From the Turkish perspective, this move amounts to a prelude to occupation. In March, Turkey identified all of its continental shelf and all seas with special economic zones as “the blue homeland.” The Turkish military carried out a major naval exercise with 103 warships in the Mediterranean, the Black Sea and the Aegean Sea. Turkey thus conveyed the message that it would defend its rights at all costs – even the use of force. At the same time, Turkey dispatched research and drilling vessels to the Eastern Mediterranean and started drilling in contested areas that the Greek Cypriots had previously designated their special economic zone. The Greek Cypriots responded by threatening to issue international warrants for the arrest of Turkish crew members.

For Turkey, that threat means absolutely nothing. Ankara’s position is crystal clear: It will do everything in its power to protect its rights in the Eastern Mediterranean.

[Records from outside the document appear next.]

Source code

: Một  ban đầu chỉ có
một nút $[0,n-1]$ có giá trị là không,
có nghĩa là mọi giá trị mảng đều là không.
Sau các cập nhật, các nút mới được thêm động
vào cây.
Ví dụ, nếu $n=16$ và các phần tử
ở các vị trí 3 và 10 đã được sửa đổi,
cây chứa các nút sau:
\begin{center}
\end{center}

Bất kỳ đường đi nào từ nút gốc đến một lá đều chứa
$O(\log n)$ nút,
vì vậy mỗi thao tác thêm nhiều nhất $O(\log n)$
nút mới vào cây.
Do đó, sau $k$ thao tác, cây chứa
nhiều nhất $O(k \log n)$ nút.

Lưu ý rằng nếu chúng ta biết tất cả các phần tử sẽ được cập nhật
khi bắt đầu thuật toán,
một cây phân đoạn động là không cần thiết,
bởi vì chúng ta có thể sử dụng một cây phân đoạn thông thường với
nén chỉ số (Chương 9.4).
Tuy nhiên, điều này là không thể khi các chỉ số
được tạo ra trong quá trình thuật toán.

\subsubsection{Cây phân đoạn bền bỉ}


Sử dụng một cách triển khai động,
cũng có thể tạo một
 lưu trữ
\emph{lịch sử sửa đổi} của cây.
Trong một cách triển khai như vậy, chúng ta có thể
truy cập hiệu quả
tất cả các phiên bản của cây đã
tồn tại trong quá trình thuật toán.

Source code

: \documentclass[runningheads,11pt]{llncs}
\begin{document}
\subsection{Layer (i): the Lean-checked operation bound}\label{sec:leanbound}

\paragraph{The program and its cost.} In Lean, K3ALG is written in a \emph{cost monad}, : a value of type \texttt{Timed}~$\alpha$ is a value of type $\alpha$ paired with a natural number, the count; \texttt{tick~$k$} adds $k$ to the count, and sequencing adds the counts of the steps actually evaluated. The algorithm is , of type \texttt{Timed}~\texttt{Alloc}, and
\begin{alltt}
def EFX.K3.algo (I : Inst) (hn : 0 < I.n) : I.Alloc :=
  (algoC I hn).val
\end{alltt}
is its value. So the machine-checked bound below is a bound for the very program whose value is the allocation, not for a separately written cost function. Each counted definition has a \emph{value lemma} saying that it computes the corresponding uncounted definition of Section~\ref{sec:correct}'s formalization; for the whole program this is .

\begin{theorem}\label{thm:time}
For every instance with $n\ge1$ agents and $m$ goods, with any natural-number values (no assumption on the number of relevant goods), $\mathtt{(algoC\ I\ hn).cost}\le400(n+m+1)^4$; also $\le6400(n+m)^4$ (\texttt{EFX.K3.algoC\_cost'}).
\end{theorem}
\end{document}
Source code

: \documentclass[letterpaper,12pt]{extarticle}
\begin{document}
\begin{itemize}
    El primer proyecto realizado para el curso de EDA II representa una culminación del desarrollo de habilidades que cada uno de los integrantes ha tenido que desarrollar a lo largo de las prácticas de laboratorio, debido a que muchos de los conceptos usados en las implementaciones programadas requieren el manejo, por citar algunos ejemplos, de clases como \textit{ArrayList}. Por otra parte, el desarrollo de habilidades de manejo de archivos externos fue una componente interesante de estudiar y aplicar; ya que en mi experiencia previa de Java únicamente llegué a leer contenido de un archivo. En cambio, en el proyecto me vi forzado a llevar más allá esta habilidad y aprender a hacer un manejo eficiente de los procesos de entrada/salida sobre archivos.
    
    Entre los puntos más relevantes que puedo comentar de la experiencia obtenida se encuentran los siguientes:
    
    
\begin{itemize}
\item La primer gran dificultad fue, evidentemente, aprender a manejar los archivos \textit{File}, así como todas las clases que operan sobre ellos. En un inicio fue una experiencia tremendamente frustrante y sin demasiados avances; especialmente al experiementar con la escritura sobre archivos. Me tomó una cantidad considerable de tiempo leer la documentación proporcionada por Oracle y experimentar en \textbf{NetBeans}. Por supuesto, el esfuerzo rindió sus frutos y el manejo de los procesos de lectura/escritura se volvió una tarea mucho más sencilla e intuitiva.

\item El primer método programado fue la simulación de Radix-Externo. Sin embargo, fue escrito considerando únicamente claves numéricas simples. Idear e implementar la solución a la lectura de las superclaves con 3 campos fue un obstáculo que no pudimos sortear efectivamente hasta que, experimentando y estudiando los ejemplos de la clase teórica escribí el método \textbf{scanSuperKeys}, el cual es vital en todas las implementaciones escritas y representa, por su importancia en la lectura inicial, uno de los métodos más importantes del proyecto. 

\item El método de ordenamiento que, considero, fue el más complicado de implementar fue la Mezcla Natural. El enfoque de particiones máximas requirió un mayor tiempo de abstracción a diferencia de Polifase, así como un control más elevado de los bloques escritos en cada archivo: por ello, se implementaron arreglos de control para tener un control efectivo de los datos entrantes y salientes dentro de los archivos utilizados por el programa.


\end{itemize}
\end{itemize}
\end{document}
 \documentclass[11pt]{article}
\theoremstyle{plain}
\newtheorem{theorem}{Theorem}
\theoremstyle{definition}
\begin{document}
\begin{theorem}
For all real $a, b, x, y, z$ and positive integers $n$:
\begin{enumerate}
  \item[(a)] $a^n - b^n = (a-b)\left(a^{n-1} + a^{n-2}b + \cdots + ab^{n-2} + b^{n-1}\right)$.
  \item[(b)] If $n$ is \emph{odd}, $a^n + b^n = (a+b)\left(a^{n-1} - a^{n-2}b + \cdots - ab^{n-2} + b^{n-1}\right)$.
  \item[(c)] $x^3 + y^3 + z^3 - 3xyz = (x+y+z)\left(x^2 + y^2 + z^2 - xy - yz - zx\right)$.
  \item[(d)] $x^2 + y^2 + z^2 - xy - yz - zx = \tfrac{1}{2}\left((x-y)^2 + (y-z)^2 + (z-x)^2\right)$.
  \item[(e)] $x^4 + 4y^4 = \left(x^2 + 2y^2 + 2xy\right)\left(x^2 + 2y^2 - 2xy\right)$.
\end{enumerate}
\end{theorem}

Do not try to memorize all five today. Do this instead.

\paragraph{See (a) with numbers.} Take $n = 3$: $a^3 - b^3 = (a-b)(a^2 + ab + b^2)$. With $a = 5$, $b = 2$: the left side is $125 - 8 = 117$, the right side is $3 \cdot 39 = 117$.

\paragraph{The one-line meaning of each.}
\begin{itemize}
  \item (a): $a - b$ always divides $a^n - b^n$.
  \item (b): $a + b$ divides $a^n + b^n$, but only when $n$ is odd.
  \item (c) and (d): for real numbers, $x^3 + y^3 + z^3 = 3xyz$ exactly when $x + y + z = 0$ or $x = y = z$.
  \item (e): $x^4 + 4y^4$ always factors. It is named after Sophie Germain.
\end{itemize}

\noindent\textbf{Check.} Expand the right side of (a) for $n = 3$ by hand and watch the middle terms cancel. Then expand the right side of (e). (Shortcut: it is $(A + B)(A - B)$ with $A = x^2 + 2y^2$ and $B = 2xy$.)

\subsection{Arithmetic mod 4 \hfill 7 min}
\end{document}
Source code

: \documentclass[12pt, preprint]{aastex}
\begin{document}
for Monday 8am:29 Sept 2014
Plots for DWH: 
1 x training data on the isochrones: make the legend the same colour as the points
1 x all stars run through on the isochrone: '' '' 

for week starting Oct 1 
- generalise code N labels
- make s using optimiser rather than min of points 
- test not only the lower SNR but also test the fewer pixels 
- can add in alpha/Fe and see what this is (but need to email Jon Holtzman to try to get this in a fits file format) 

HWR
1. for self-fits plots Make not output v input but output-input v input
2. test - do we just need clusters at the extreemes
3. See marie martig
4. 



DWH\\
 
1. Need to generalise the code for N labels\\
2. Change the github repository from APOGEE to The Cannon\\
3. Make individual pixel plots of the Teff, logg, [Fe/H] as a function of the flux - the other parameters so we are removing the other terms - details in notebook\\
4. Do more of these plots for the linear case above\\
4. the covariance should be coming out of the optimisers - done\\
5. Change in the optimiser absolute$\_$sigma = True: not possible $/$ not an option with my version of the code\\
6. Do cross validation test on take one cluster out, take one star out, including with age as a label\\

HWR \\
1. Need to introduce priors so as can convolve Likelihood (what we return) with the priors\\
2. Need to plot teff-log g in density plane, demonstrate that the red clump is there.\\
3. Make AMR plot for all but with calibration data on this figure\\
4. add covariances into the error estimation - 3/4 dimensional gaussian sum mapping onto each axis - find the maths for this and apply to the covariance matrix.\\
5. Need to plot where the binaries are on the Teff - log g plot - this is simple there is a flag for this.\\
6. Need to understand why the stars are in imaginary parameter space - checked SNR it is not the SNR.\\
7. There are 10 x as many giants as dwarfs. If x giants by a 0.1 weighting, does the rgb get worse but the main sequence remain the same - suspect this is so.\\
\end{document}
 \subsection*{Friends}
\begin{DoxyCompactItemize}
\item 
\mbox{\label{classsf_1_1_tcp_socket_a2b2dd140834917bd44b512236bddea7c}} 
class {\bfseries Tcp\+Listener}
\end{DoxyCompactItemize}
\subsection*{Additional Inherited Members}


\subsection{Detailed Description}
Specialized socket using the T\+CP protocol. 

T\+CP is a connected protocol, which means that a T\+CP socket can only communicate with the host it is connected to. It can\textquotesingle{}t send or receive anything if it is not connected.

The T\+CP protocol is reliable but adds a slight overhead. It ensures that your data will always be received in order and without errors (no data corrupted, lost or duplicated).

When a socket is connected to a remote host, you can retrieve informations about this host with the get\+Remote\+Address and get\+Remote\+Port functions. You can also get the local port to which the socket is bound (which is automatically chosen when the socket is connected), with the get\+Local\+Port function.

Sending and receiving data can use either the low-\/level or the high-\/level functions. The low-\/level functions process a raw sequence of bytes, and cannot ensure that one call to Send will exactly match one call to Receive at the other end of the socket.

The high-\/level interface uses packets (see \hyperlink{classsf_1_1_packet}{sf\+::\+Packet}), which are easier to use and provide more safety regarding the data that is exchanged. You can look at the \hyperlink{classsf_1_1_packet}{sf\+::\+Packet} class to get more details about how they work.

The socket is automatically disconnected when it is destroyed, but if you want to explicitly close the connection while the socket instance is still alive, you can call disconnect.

Tensions in the Eastern Mediterranean are likely to further escalate. Before the situation spins out of control, Greek Prime Minister Alexis Tsipras would be wise to heed the following warnings:

First, Turkey’s relationship with the United States has deep roots. It is characterized by disagreements at times and shared interests at others. To alienate and possibly lose a powerful ally like Turkey is not a sustainable course of action for Washington. As such, Greece must refrain from preying on its neighbor’s current disputes with the United States. Otherwise, it could stand to lose down the road.

Second, even if Turkey-U.S. relations were to take a permanent turn for the worse, Greece could experience serious problems if it attempts to manage its relationship with Ankara by relying on a third party. Turkey won’t forfeit its vital interests in the Eastern Mediterranean regardless of its opponent(s). In 1974, Ankara deployed its troops to Cyprus despite U.S. President Lyndon Johnson’s 1964 letter, risking a U.S. embargo. Tsipras cannot serve his country’s interests by ganging up on Turkey with distant nations. If anything, he will anger Ankara and pay the price.

Finally, the Greek prime minister should bear in mind that his predecessors’ mistakes cost Athens half of Cyprus. If Greece keeps trying to sideline Turkey, it will destroy any hope of the island’s reunification.

To summarize: The best course of action for Greece is to address its problems with Turkey on the basis of compromise, peace and justice – as opposed to threats by third parties. Geography is destiny. Some day, when all third parties leave the region, Turkey and Greece will end up alone.